*** Opening of SUPPLIED RECORDS ***
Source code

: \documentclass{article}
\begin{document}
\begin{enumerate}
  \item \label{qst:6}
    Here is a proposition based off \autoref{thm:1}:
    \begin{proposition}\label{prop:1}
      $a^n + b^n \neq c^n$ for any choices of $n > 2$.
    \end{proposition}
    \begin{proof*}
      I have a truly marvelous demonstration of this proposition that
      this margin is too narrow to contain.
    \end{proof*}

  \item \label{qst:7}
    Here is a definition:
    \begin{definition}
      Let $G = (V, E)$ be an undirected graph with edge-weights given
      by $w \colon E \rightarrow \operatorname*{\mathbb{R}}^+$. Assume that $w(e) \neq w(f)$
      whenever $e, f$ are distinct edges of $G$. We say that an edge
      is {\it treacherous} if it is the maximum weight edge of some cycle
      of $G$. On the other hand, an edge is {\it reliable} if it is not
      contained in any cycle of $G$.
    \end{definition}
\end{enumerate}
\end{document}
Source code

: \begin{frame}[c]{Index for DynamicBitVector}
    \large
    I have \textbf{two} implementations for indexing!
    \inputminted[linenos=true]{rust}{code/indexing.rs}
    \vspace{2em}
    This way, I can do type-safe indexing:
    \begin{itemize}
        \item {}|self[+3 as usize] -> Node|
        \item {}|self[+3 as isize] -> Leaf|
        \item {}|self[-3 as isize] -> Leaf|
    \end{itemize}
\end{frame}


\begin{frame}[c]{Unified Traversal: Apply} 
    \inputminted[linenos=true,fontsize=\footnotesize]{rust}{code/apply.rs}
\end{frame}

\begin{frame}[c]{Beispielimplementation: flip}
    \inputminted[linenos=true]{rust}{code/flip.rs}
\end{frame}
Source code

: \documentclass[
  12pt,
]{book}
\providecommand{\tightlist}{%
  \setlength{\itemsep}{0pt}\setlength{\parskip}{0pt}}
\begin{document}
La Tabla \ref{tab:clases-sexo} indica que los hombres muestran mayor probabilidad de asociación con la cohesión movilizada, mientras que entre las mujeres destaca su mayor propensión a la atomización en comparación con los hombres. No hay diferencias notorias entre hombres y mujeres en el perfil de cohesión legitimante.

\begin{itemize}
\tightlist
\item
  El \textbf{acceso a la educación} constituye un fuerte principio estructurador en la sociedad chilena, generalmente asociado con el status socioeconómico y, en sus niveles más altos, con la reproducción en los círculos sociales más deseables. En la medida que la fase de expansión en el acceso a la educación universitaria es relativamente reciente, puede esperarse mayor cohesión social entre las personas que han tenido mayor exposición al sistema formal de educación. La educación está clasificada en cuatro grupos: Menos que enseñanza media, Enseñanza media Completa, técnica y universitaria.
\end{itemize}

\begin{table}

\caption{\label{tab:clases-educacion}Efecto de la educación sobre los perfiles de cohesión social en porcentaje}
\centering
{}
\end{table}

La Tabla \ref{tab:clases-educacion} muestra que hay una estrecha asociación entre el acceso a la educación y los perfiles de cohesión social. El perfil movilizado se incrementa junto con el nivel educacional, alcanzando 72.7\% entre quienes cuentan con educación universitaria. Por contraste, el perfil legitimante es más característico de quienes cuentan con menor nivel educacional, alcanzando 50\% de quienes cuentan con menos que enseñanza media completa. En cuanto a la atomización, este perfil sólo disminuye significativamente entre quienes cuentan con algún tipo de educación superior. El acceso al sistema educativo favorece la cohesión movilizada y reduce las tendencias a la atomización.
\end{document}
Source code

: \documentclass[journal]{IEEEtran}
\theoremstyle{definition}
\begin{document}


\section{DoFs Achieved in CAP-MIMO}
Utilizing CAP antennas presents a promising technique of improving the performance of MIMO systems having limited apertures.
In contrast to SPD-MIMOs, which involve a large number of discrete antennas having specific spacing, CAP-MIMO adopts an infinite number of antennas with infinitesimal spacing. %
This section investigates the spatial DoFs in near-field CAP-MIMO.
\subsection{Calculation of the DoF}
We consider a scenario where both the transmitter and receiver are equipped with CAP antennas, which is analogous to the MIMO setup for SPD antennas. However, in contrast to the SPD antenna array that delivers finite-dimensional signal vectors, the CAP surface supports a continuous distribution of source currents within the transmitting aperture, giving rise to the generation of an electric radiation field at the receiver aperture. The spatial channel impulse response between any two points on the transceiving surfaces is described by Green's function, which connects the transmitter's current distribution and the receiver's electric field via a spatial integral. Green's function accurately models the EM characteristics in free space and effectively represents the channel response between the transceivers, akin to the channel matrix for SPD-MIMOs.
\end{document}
*** Close of SUPPLIED RECORDS ***
BRIEF: Each line of the material above must be reproduced exactly.

RESULT FOR THIS TASK:
Source code

: \documentclass{article}
\begin{document}
\begin{enumerate}
  \item \label{qst:6}
    Here is a proposition based off \autoref{thm:1}:
    \begin{proposition}\label{prop:1}
      $a^n + b^n \neq c^n$ for any choices of $n > 2$.
    \end{proposition}
    \begin{proof*}
      I have a truly marvelous demonstration of this proposition that
      this margin is too narrow to contain.
    \end{proof*}

  \item \label{qst:7}
    Here is a definition:
    \begin{definition}
      Let $G = (V, E)$ be an undirected graph with edge-weights given
      by $w \colon E \rightarrow \operatorname*{\mathbb{R}}^+$. Assume that $w(e) \neq w(f)$
      whenever $e, f$ are distinct edges of $G$. We say that an edge
      is {\it treacherous} if it is the maximum weight edge of some cycle
      of $G$. On the other hand, an edge is {\it reliable} if it is not
      contained in any cycle of $G$.
    \end{definition}
\end{enumerate}
\end{document}
Source code

: \begin{frame}[c]{Index for DynamicBitVector}
    \large
    I have \textbf{two} implementations for indexing!
    \inputminted[linenos=true]{rust}{code/indexing.rs}
    \vspace{2em}
    This way, I can do type-safe indexing:
    \begin{itemize}
        \item {}|self[+3 as usize] -> Node|
        \item {}|self[+3 as isize] -> Leaf|
        \item {}|self[-3 as isize] -> Leaf|
    \end{itemize}
\end{frame}


\begin{frame}[c]{Unified Traversal: Apply} 
    \inputminted[linenos=true,fontsize=\footnotesize]{rust}{code/apply.rs}
\end{frame}

\begin{frame}[c]{Beispielimplementation: flip}
    \inputminted[linenos=true]{rust}{code/flip.rs}
\end{frame}
Source code

: \documentclass[
  12pt,
]{book}
\providecommand{\tightlist}{%
  \setlength{\itemsep}{0pt}\setlength{\parskip}{0pt}}
\begin{document}
La Tabla \ref{tab:clases-sexo} indica que los hombres muestran mayor probabilidad de asociación con la cohesión movilizada, mientras que entre las mujeres destaca su mayor propensión a la atomización en comparación con los hombres. No hay diferencias notorias entre hombres y mujeres en el perfil de cohesión legitimante.

\begin{itemize}
\tightlist
\item
  El \textbf{acceso a la educación} constituye un fuerte principio estructurador en la sociedad chilena, generalmente asociado con el status socioeconómico y, en sus niveles más altos, con la reproducción en los círculos sociales más deseables. En la medida que la fase de expansión en el acceso a la educación universitaria es relativamente reciente, puede esperarse mayor cohesión social entre las personas que han tenido mayor exposición al sistema formal de educación. La educación está clasificada en cuatro grupos: Menos que enseñanza media, Enseñanza media Completa, técnica y universitaria.
\end{itemize}

\begin{table}

\caption{\label{tab:clases-educacion}Efecto de la educación sobre los perfiles de cohesión social en porcentaje}
\centering
{}
\end{table}

La Tabla \ref{tab:clases-educacion} muestra que hay una estrecha asociación entre el acceso a la educación y los perfiles de cohesión social. El perfil movilizado se incrementa junto con el nivel educacional, alcanzando 72.7\% entre quienes cuentan con educación universitaria. Por contraste, el perfil legitimante es más característico de quienes cuentan con menor nivel educacional, alcanzando 50\% de quienes cuentan con menos que enseñanza media completa. En cuanto a la atomización, este perfil sólo disminuye significativamente entre quienes cuentan con algún tipo de educación superior. El acceso al sistema educativo favorece la cohesión movilizada y reduce las tendencias a la atomización.
\end{document}
Source code

: \documentclass[journal]{IEEEtran}
\theoremstyle{definition}
\begin{document}


\section{DoFs Achieved in CAP-MIMO}
Utilizing CAP antennas presents a promising technique of improving the performance of MIMO systems having limited apertures.
In contrast to SPD-MIMOs, which involve a large number of discrete antennas having specific spacing, CAP-MIMO adopts an infinite number of antennas with infinitesimal spacing. %
This section investigates the spatial DoFs in near-field CAP-MIMO.
\subsection{Calculation of the DoF}
We consider a scenario where both the transmitter and receiver are equipped with CAP antennas, which is analogous to the MIMO setup for SPD antennas. However, in contrast to the SPD antenna array that delivers finite-dimensional signal vectors, the CAP surface supports a continuous distribution of source currents within the transmitting aperture, giving rise to the generation of an electric radiation field at the receiver aperture. The spatial channel impulse response between any two points on the transceiving surfaces is described by Green's function, which connects the transmitter's current distribution and the receiver's electric field via a spatial integral. Green's function accurately models the EM characteristics in free space and effectively represents the channel response between the transceivers, akin to the channel matrix for SPD-MIMOs.
\end{document}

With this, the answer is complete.